Na najnowszym „Berdreyminn” artyści kontynuują granie przede wszystkim tego
gatunku, aczkolwiek jest troszkę inaczej niż poprzednio.
Wydawnictwo „Ótta” przyniosło bandowi spory rozgłos. Oczywiście trudno
o nazywanie islandzkiego zespołu popularnym, ale w kręgu ludzi troszkę bardziej
„grzebiących” w muzyce kapela jest zdecydowanie rozpoznawalna i ceniona. Szósty
krążek w dorobku Sólstafir wydaje się być kolejnym ukłonem w stronę szerszego
grona odbiorców. Artyści z Reykjawiku nie obniżają jednak swojego wysokiego
poziomu. W otwierającym „Silfur-Refur” dominują gitary. Od samego początku ma
się wrażenie, że to może być kawałek, przy którym grupa będzie wychodzić na
koncerty podczas najnowszej trasy. Nastrój jest budowany bardzo intrygująco, a
po solidnym łupnięciu mamy ciekawą porcję grania od gitarzystów. Komercyjnym numerem jest bez wątpienia
singlowy „Isafold”. Możliwe, że to nawet najbardziej chwytliwy utwór Islandczyków
w całej dyskografii. Jest krótko, dynamicznie i przebojowo. Będzie czym
promować płytę w popularniejszych rozgłośniach. Zdecydowanie lepsza kompozycja
to umieszczony pod trójką „Hula”. Rozpoczynamy od smutnego, trochę mrocznego brzmienia,
by po chwili przejść do subtelnych, marzycielskich dźwięków fortepianu. Całość
dopełnia przyjemny, spokojny głos Tryggvasona. Nudnawy jest natomiast początek „Naros”.

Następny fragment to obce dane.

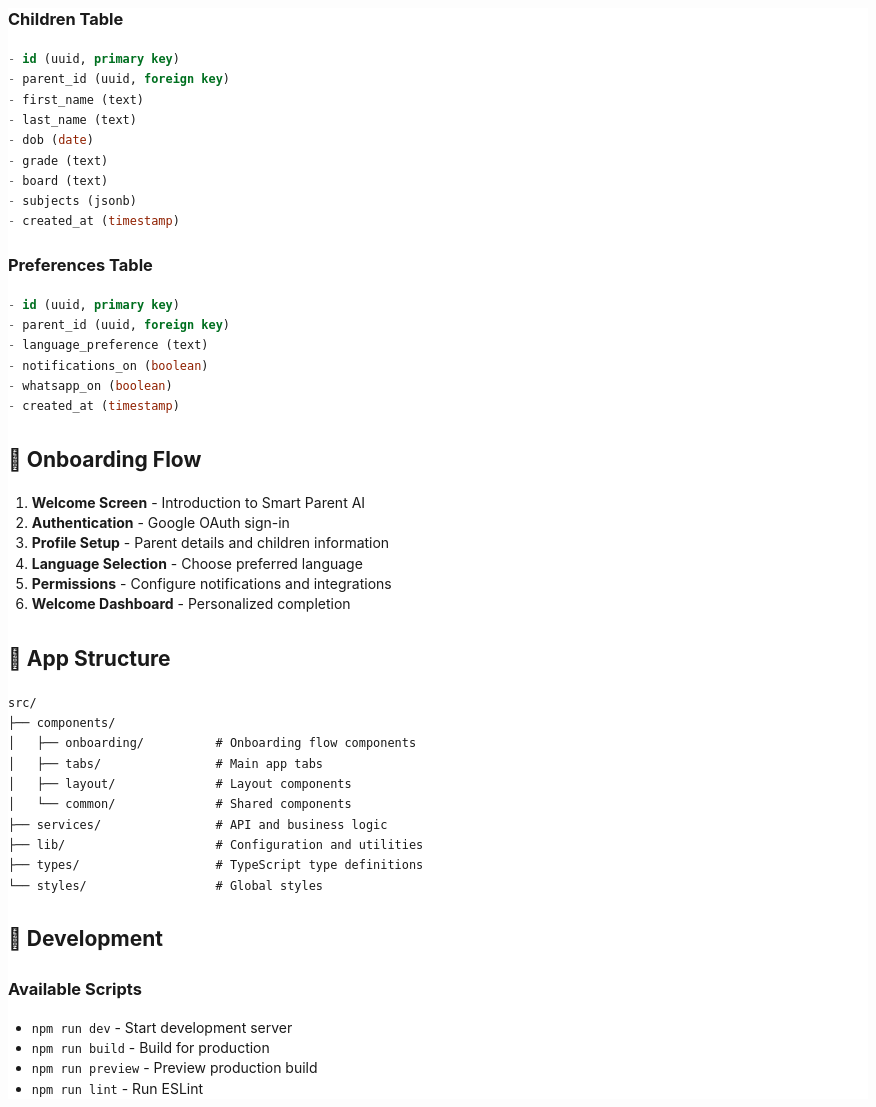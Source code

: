 ### **Children Table**
```sql
- id (uuid, primary key)
- parent_id (uuid, foreign key)
- first_name (text)
- last_name (text)
- dob (date)
- grade (text)
- board (text)
- subjects (jsonb)
- created_at (timestamp)
```

### **Preferences Table**
```sql
- id (uuid, primary key)
- parent_id (uuid, foreign key)
- language_preference (text)
- notifications_on (boolean)
- whatsapp_on (boolean)
- created_at (timestamp)
```

## 🔄 Onboarding Flow

1. **Welcome Screen** - Introduction to Smart Parent AI
2. **Authentication** - Google OAuth sign-in
3. **Profile Setup** - Parent details and children information
4. **Language Selection** - Choose preferred language
5. **Permissions** - Configure notifications and integrations
6. **Welcome Dashboard** - Personalized completion

## 📱 App Structure

```
src/
├── components/
│   ├── onboarding/          # Onboarding flow components
│   ├── tabs/                # Main app tabs
│   ├── layout/              # Layout components
│   └── common/              # Shared components
├── services/                # API and business logic
├── lib/                     # Configuration and utilities
├── types/                   # TypeScript type definitions
└── styles/                  # Global styles
```

## 🔧 Development

### **Available Scripts**
- `npm run dev` - Start development server
- `npm run build` - Build for production
- `npm run preview` - Preview production build
- `npm run lint` - Run ESLint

Muzykom nie udało się tutaj zbudować napięcia chociażby tak, jak w pierwszym
kawałku. W połowie przyspieszamy i głównie za sprawą perkusji Hallgrimssona
wrażenie po przesłuchaniu tej propozycji nie jest negatywne. Jeśli chodzi o
budowanie nastroju to podobny problem mamy w „Hvit Saeng”. Tutaj z kolei byłoby
bardzo słabo gdyby nie partia klawiszowa. Na szczęście powrót do wysokiego
poziomu mamy w kolejnym „Dyrafjorour”. Świetnie wypadają przede wszystkim wokal
oraz instrumenty smyczkowe. Kompozycja jest ciekawie rozbudowana, w typowo
progresywnym stylu. Najdłuższy, a zarazem najdelikatniejszy utwór na płycie
znajduje się pod siódemką. Taki lekki głos w muzyce Sólstafir to ewidentnie
rzadkość. Do momentu odważniejszego wejścia perkusji jest dość bezbarwnie
jednak za sprawą Hallgrimssona i niezłej, gitarowej końcówki „Ambatt” można
zaliczyć na plus. „Berdreyminn” kończy jeden z najlepszych numerów na płycie. W
mroczny, tajemniczy klimat przenoszą nas dźwięki starych organów. Do tego
całość świetnie prowadzą gitary, w szczególności bas Svavara Austmanna.
Sólstafir ma taki potencjał, że należy się
cieszyć z odkrywania przez zespół kolejnych nurtów. Islandczycy robią to z
wielką rozwagą i dopracowują utwory w taki sposób, aby przypadały do gustu
nawet ich ortodoksyjnym fanom z czasów gdy praktycznie cały czas grali
niezwykle ostro. Najnowszy krążek oczywiście ma kilka wad, jednakże jest
kolejnym udanym dziełem popełnionym przez twórców z Reykjawiku.